Can Computers write Science Books? - Brian Clegg

The German academic publisher Springer has for some time been using automated editing software (with mixed results) - but recently has brought out a whole book written by a piece of AI software called Beta Writer. The book, Lithium-Ion Batteries: a machine generated summary of current research, can be downloaded free of charge as a PDF. But is this a serious challenge for science writers?

It's certainly interesting. If I'm honest, this is hardly a book at all - it's more the output of an automated abstract generator pulled together in book form, where frankly this information would be far better just as a web page. However, there's no doubt that there is some interesting work going on here, particularly in the introduction and conclusion sections of the 'book'.

The whole thing starts with a (human written) preface explaining the technology - by far the most readable part of the text. We then get four 'chapters' of machine-generated content, which each have the format introduction/ set of abstracts / conclusion. Obviously it's the introduction and conclusion that provide the most interest.

I'll focus on the first introduction, though the same criticisms apply throughout. The first test of a piece of scientific writing meant to be readable is to take a step back and get an overview of a chunk of text - does it look like English or is it dominated by acronyms and numbers? A chunk out of the first page shows that this is very dense technical text, extremely low on readability:



The other two significant indicators of readability are whether the text is a collection of fact statements or is written using connectives and summary to give flow, and whether or not overall there is a structure that takes the reader by the hand and leads them through a communication process. On both tests, the book falls down in a big way. Pretty well every sentence is a standalone fact statement that could be a bullet point: there is no flow whatsoever. And although some attempt has been made to group these statements effectively, there is no sense of a thought-through structure. In the interminable-seeming introductions - the first one runs to 22 dense pages - there is no sense that we are going anywhere, just that we are experiencing randomly thrown together bits of data.

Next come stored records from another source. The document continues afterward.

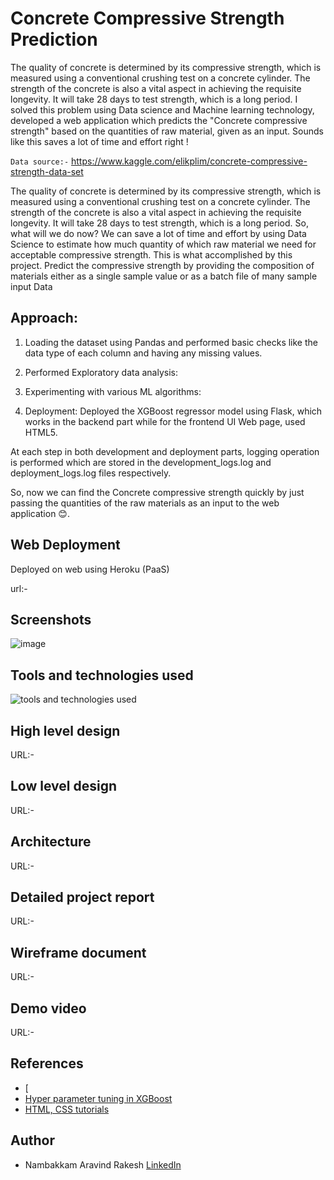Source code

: 
# Concrete Compressive Strength Prediction

The quality of concrete is determined by its compressive strength, which is measured using a conventional crushing test on a concrete cylinder. The strength of the concrete is also a vital aspect in achieving the requisite longevity. It will take 28 days to test strength, which is a long period.
I solved this problem using Data science and Machine learning technology, developed a web application which predicts the "Concrete compressive strength" based on the quantities of raw material, given as an input. Sounds like this saves a lot of time and effort right !

`Data source:-` https://www.kaggle.com/elikplim/concrete-compressive-strength-data-set

The quality of concrete is determined by its compressive strength, which is measured using a conventional crushing test on a concrete cylinder. The strength of the concrete is also a vital aspect in achieving the requisite longevity. It will take 28 days to test strength, which is a long period. So, what will we do now? We can save a lot of time and effort by using Data Science to estimate how much quantity of which raw material we need for acceptable compressive strength. This is what accomplished by this project. Predict the compressive strength by providing the composition of materials either as a single sample value or as a batch file of many sample input Data

## Approach:

1. Loading the dataset using Pandas and performed basic checks like the data type of each column and having any missing values.
2. Performed Exploratory data analysis:
    
3. Experimenting with various ML algorithms:
    
4. Deployment:
    Deployed the XGBoost regressor model using Flask, which works in the backend part while for the frontend UI Web page, used HTML5.

At each step in both development and deployment parts, logging operation is performed which are stored in the development_logs.log and deployment_logs.log files respectively. 

So, now we can find the Concrete compressive strength quickly by just passing the quantities of the raw materials as an input to the web application 😊. 


## Web Deployment

Deployed on web using Heroku (PaaS) 

url:- 
## Screenshots

![image](https://user-images.githubusercontent.com/22242325/134782546-83e740aa-c0c5-45d9-a302-6f30b4362d7e.png)

## Tools and technologies used

![tools and technologies used](https://user-images.githubusercontent.com/22242325/135045139-7e9e2bdd-ae1a-43f7-9c8b-5d12e4a4cd62.png)

## High level design
URL:- 

## Low level design
URL:- 

## Architecture
URL:- 

## Detailed project report
URL:- 


## Wireframe document
URL:- 

## Demo video
URL:- 

  
## References
 
 - [
 - [Hyper parameter tuning in XGBoost ](https://xgboost.readthedocs.io/en/latest/tutorials/param_tuning.html)
 - [HTML, CSS tutorials ](https://www.w3schools.com/)
## Author

- Nambakkam Aravind Rakesh [LinkedIn](https://www.linkedin.com/in/nambakkam-aravind-rakesh/)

Inevitably, an automated process will produce some sentences that don't quite work, so one essential here is to see whether these have been captured and fixed. A reasonably high percentage of the content does make grammatical sense, but there are regular hiccups - for example we get: 

  • 'That sort of research's principal aim...' - it should be 'principle' not 'principal'. 
  • 'Materials, a number of metal oxides with high theoretical capacity have aroused more and more attention including...' - that 'Materials,' start makes no sense.
  • 'Through Tang and others, mesoporous nanosheet is synthesized...' - sounds painful.
  • 'It is still maintained the huge capacity of 611 mAg-1... when utilized as an anode.' - doesn't make any sense.
  • 'Apart from, few-layer nanosheets enhance a fast insertion...' - apart from what?
  • And so on for many, many more examples.

Going on comments I've had from some Springer authors, the level of uncaught or automatic-editing-generated errors is fairly high in their human-authored publications - these books tend not to be heavily edited - but because they are starting with far more readable text, this is less of an issue.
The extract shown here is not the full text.